• La démocratie aux marges (David GRAEBER)

    La démocratie aux marges (David GRAEBER)

    2014   122 p.  12 €

       David Graeber, anthropologue atypique, à la fois professeur à la London University et l'un des initiateurs d Occupy Wall Street, a fait une entrée fracassante à la fois sur la scène scientifique et sur la scène politique en montrant comment un des facteurs qui maintiennent les peuples sous le pouvoir des banques est le sentiment moral que toutes les dettes doivent être remboursées. Un sentiment né il y a 5000 ans en même temps que l'État, le marché, les grandes religions... et l'esclavage. La thèse fascine et appelle à la discussion. Notamment sur le point de savoir au nom de quelle conception de la démocratie elle peut être tenue.
        Sur cette question, dans un texte écrit en 2005 pour La Revue du MAUSS semestrielle et repris dans ce livre, l'érudition et le brio de D. Graeber font encore merveille. Non, montre-t-il, l'Occident est loin d'avoir le monopole de la démocratie, et, contrairement à l'opinion omniprésente, ce n'est sûrement pas la "culture occidentale" qui l'a fait apparaître et prospérer. Si on entend le mot culture au sens anthropologique, il apparaît en effet que la culture occidentale est introuvable (d'où une réfutation savoureuse et convaincante des thèses de Samuel Huntington). Et si on entend par culture, la culture des lettrés, alors il n'est pas difficile de se convaincre que ceux-ci, en Occident comme ailleurs, se sont constamment opposés à la démocratie. Celle-ci, en réalité, ne naît et ne vit que dans les marges des systèmes de pouvoir. Où l'on voit toute la force d'une anthropologie anarchiste, revendiquée comme telle, et qui n'avait rien produit d'aussi puissant depuis Pierre Clastres. Reste, cependant, que tout le monde ne peut pas vivre dans les marges et hors pouvoir, et qu'il faut donc se demander ce qu'il peut et doit subsister de l'esprit de la démocratie dans le cadre des sociétés étatiques.
      
       Dans «le Choc des civilisations», l’Américain Samuel Huntington listait les valeurs de l’Occident: «Individualisme, libéralisme, constitutionnalisme, droits de l’homme, égalité, liberté, règne de la loi, démocratie, marché libre, séparation de l’Eglise et de l’Etat…» Mais définir une civilisation par des valeurs est toujours un jeu dangereux.

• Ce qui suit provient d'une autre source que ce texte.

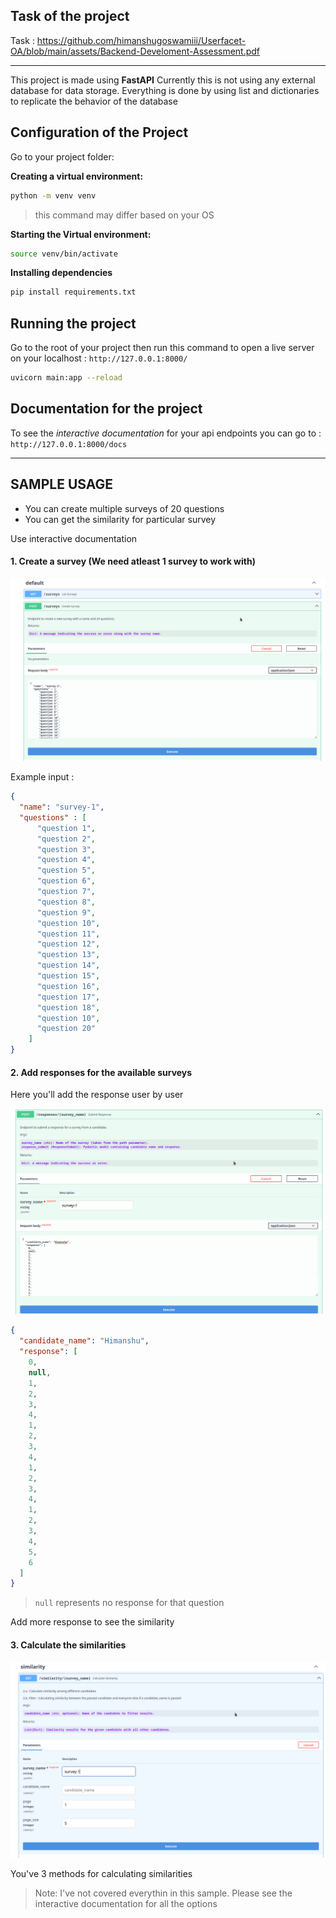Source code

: ## Task of the project
Task : https://github.com/himanshugoswamiii/Userfacet-OA/blob/main/assets/Backend-Develoment-Assessment.pdf


---

This project is made using **FastAPI**
Currently this is not using any external database for data storage. Everything is done by using list and dictionaries to replicate the behavior
of the database

## Configuration of the Project

Go to your project folder:

**Creating a virtual environment:**
```sh
python -m venv venv
```
> this command may differ based on your OS 

**Starting the Virtual environment:**
```sh
source venv/bin/activate
```

**Installing dependencies**

```sh
pip install requirements.txt
```

## Running the project

Go to the root of your project then run this command to open a live server on your localhost : `http://127.0.0.1:8000/`

```sh
uvicorn main:app --reload
```

## Documentation for the project
To see the *interactive documentation* for your api endpoints you can go to : `http://127.0.0.1:8000/docs`

---

## SAMPLE USAGE 
- You can create multiple surveys of 20 questions
- You can get the similarity for particular survey

Use interactive documentation

#### 1. Create a survey (We need atleast 1 survey to work with)

![Create-surveys](https://github.com/himanshugoswamiii/Userfacet-OA/blob/main/assets/01-create-surveys.png)

Example input :

```json
{
  "name": "survey-1",
  "questions" : [
      "question 1",
      "question 2",
      "question 3",
      "question 4",
      "question 5",
      "question 6",
      "question 7",
      "question 8",
      "question 9",
      "question 10",
      "question 11",
      "question 12",
      "question 13",
      "question 14",
      "question 15",
      "question 16",
      "question 17",
      "question 18",
      "question 10",
      "question 20"
    ]
}


```

#### 2. Add responses for the available surveys

Here you'll add the response user by user

![Adding-response](https://github.com/himanshugoswamiii/Userfacet-OA/blob/main/assets/02-adding-response-for-survey.png)

```json
{
  "candidate_name": "Himanshu",
  "response": [
    0,
    null,
    1,
    2,
    3,
    4,
    1,
    2,
    3,
    4,
    1,
    2,
    3,
    4,
    1,
    2,
    3,
    4,
    5,
    6
  ]
}
```

> `null` represents no response for that question

Add more response to see the similarity

#### 3. Calculate the similarities

![Calc-similarity](https://github.com/himanshugoswamiii/Userfacet-OA/blob/main/assets/03-calculate-similarity-for-all.png)

You've 3 methods for calculating similarities

> Note: I've not covered everythin in this sample. Please see the interactive documentation for all the options
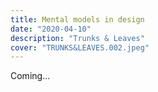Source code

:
 ```yaml
---
title: Mental models in design
date: "2020-04-10"
description: "Trunks & Leaves"
cover: "TRUNKS&LEAVES.002.jpeg"
---
```


Coming...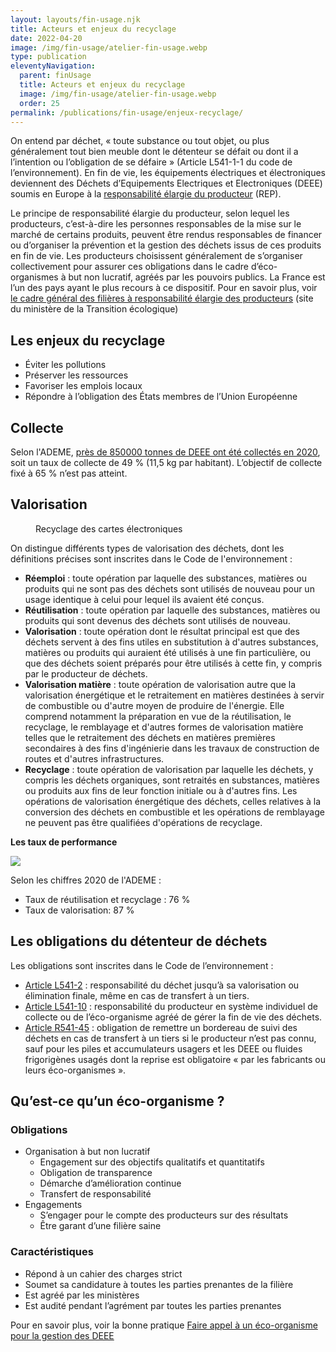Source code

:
 ```yaml
---
layout: layouts/fin-usage.njk
title: Acteurs et enjeux du recyclage
date: 2022-04-20
image: /img/fin-usage/atelier-fin-usage.webp
type: publication
eleventyNavigation:
  parent: finUsage
  title: Acteurs et enjeux du recyclage
  image: /img/fin-usage/atelier-fin-usage.webp
  order: 25
permalink: /publications/fin-usage/enjeux-recyclage/
---
```


On entend par déchet, « toute substance ou tout objet, ou plus généralement tout bien meuble dont le détenteur se défait ou dont il a l’intention ou l’obligation de se défaire » (Article L541-1-1 du code de l’environnement). En fin de vie, les équipements électriques et électroniques deviennent des Déchets d’Equipements Electriques et Electroniques (DEEE) soumis en Europe à la [responsabilité élargie du producteur](https://expertises.ademe.fr/economie-circulaire/dechets/elements-contexte/filieres-a-responsabilite-elargie-producteurs-rep#:~:text=La%20Responsabilit%C3%A9%20Elargie%20du%20Producteur,%C3%A0%20leur%20fin%20de%20vie) (REP).

<div class="fr-highlight">

Le principe de responsabilité élargie du producteur, selon lequel les producteurs, c’est-à-dire les personnes responsables de la mise sur le marché de certains produits, peuvent être rendus responsables de financer ou d’organiser la prévention et la gestion des déchets issus de ces produits en fin de vie. Les producteurs choisissent généralement de s’organiser collectivement pour assurer ces obligations dans le cadre d’éco-organismes à but non lucratif, agréés par les pouvoirs publics. La France est l’un des pays ayant le plus recours à ce dispositif. Pour en savoir plus, voir [le cadre général des filières à responsabilité élargie des producteurs](https://www.ecologie.gouv.fr/cadre-general-des-filieres-responsabilite-elargie-des-producteurs) (site du ministère de la Transition écologique)

</div>

## Les enjeux du recyclage

* Éviter les pollutions
* Préserver les ressources
* Favoriser les emplois locaux
* Répondre à l’obligation des États membres de l’Union Européenne

## Collecte

Selon l'ADEME, [près de 850000 tonnes de DEEE ont été collectés en 2020](https://librairie.ademe.fr/dechets-economie-circulaire/5191-equipements-electriques-et-electroniques-donnees-2020.html), soit un taux de collecte de 49 % (11,5 kg par habitant). L’objectif de collecte fixé à 65 % n’est pas atteint.

## Valorisation

<figure class="fr-content-media" role="group" aria-label="© Légende de l‘image">
    <div class="fr-content-media__img">
        <img src="/img/fin-usage/cartes-et-puces.webp" class="fr-responsive-img" alt="" />
    </div>
    <figcaption class="fr-content-media__caption">Recyclage des cartes électroniques</figcaption>
</figure>


On distingue différents types de valorisation des déchets, dont les définitions précises sont inscrites dans le Code de l'environnement :

* **Réemploi** : toute opération par laquelle des substances, matières ou produits qui ne sont pas des déchets sont utilisés de nouveau pour un usage identique à celui pour lequel ils avaient été conçus.
* **Réutilisation** : toute opération par laquelle des substances, matières ou produits qui sont devenus des déchets sont utilisés de nouveau.
* **Valorisation** : toute opération dont le résultat principal est que des déchets servent à des fins utiles en substitution à d'autres substances, matières ou produits qui auraient été utilisés à une fin particulière, ou que des déchets soient préparés pour être utilisés à cette fin, y compris par le producteur de déchets.
* **Valorisation matière** : toute opération de valorisation autre que la valorisation énergétique et le retraitement en matières destinées à servir de combustible ou d'autre moyen de produire de l'énergie. Elle comprend notamment la préparation en vue de la réutilisation, le recyclage, le remblayage et d'autres formes de valorisation matière telles que le retraitement des déchets en matières premières secondaires à des fins d'ingénierie dans les travaux de construction de routes et d'autres infrastructures.
* **Recyclage** : toute opération de valorisation par laquelle les déchets, y compris les déchets organiques, sont retraités en substances, matières ou produits aux fins de leur fonction initiale ou à d'autres fins. Les opérations de valorisation énergétique des déchets, celles relatives à la conversion des déchets en combustible et les opérations de remblayage ne peuvent pas être qualifiées d'opérations de recyclage.

**Les taux de performance**

![](/img/fin-usage/taux-de-performance.webp)

Selon les chiffres 2020 de l'ADEME :

* Taux de réutilisation et recyclage : 76 %
* Taux de valorisation: 87 %

## Les obligations du détenteur de déchets

Les obligations sont inscrites dans le Code de l’environnement :

*	[Article L541-2](https://www.legifrance.gouv.fr/codes/article_lc/LEGIARTI000023268608/) : responsabilité du déchet jusqu’à sa valorisation ou élimination finale, même en cas de transfert à un tiers.
* [Article L541-10](https://www.legifrance.gouv.fr/codes/article_lc/LEGIARTI000041599099/) : responsabilité du producteur en système individuel de collecte ou de l’éco-organisme agréé de gérer la fin de vie des déchets.
* [Article R541-45](https://www.legifrance.gouv.fr/codes/article_lc/LEGIARTI000043308106) : obligation de remettre un bordereau de suivi des déchets en cas de transfert à un tiers si le producteur n’est pas connu, sauf pour les piles et accumulateurs usagers et les DEEE ou fluides frigorigènes usagés dont la reprise est obligatoire « par les fabricants ou leurs éco-organismes ».

## Qu’est-ce qu’un éco-organisme ?

### Obligations

* Organisation à but non lucratif
  * Engagement sur des objectifs qualitatifs et quantitatifs
  * Obligation de transparence
  * Démarche d’amélioration continue
  * Transfert de responsabilité
* Engagements
  * S’engager pour le compte des producteurs sur des résultats
  * Être garant d’une filière saine

### Caractéristiques

* Répond à un cahier des charges strict
* Soumet sa candidature à toutes les parties prenantes de la filière
* Est agréé par les ministères
* Est audité pendant l’agrément par toutes les parties prenantes

<div class="fr-highlight">

Pour en savoir plus, voir la bonne pratique [Faire appel à un éco-organisme pour la gestion des DEEE](https://ecoresponsable.numerique.gouv.fr/publications/bonnes-pratiques/fin-usage/eco-organisme-pour-gestion-deee/)

</div>

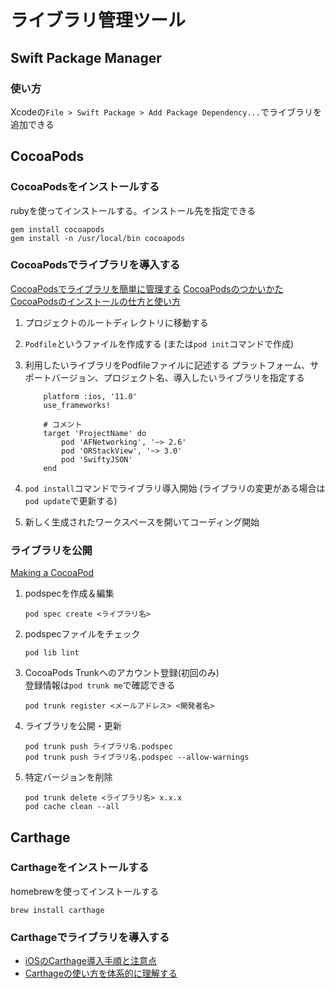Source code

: # ライブラリ管理ツール

## Swift Package Manager

### 使い方

Xcodeの`File > Swift Package > Add Package Dependency...`でライブラリを追加できる

## CocoaPods

### CocoaPodsをインストールする

rubyを使ってインストールする。インストール先を指定できる

```shell
gem install cocoapods
gem install -n /usr/local/bin cocoapods
```

### CocoaPodsでライブラリを導入する

[CocoaPodsでライブラリを簡単に管理する](https://qiita.com/yamashi/items/f69ce0dd3e25d75ec6c3)
[CocoaPodsのつかいかた](https://qiita.com/KakeruFukuda/items/369b71d074c12b449e09)
[CocoaPodsのインストールの仕方と使い方](https://satoriku.com/cocoapods/)

1. プロジェクトのルートディレクトリに移動する
2. `Podfile`というファイルを作成する (または`pod init`コマンドで作成)
3. 利用したいライブラリをPodfileファイルに記述する
    プラットフォーム、サポートバージョン、プロジェクト名、導入したいライブラリを指定する

    ```cocoapods
        platform :ios, '11.0'
        use_frameworks!

        # コメント
        target 'ProjectName' do
            pod 'AFNetworking', '~> 2.6'
            pod 'ORStackView', '~> 3.0'
            pod 'SwiftyJSON'
        end
    ```

4. `pod install`コマンドでライブラリ導入開始 (ライブラリの変更がある場合は`pod update`で更新する)
5. 新しく生成されたワークスペースを開いてコーディング開始

### ライブラリを公開

[Making a CocoaPod](https://guides.cocoapods.org/making/making-a-cocoapod.html)

1. podspecを作成＆編集

    ```shell
    pod spec create <ライブラリ名>
    ```

2. podspecファイルをチェック

    ```shell
    pod lib lint
    ```

3. CocoaPods Trunkへのアカウント登録(初回のみ)  
    登録情報は`pod trunk me`で確認できる

    ```shell
    pod trunk register <メールアドレス> <開発者名>
    ```

4. ライブラリを公開・更新

    ```shell
    pod trunk push ライブラリ名.podspec
    pod trunk push ライブラリ名.podspec --allow-warnings
    ```

5. 特定バージョンを削除

    ```shell
    pod trunk delete <ライブラリ名> x.x.x
    pod cache clean --all
    ```

## Carthage

### Carthageをインストールする

homebrewを使ってインストールする

```shell
brew install carthage
```

### Carthageでライブラリを導入する

- [iOSのCarthage導入手順と注意点](https://blog.mothule.com/ios/carthage/ios-carthage-install-guide)
- [Carthageの使い方を体系的に理解する](https://blog.mothule.com/ios/carthage/ios-carthage)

      Avec humour, son compatriote et anarchiste David Graeber lui répond qu’on est en droit d’affirmer avec la même évidence que la culture occidentale repose sur «la science, l’industrie, la rationalité bureaucratique, le nationalisme, les théories raciales et une tendance irrépressible à l’expansion géographique». Ce qui change quand même le regard… 

      Auteur de:

        -«Dette. 5000 ans d’histoire», Graeber livre ici une brève mais redoutable démonstration anti-Huntington. Première mise au point: non, la Grèce n’a pas inventé la démocratie. Du moins si l’on définit la démocratie comme la prise des décisions par l’ensemble des membres d’un groupe donné.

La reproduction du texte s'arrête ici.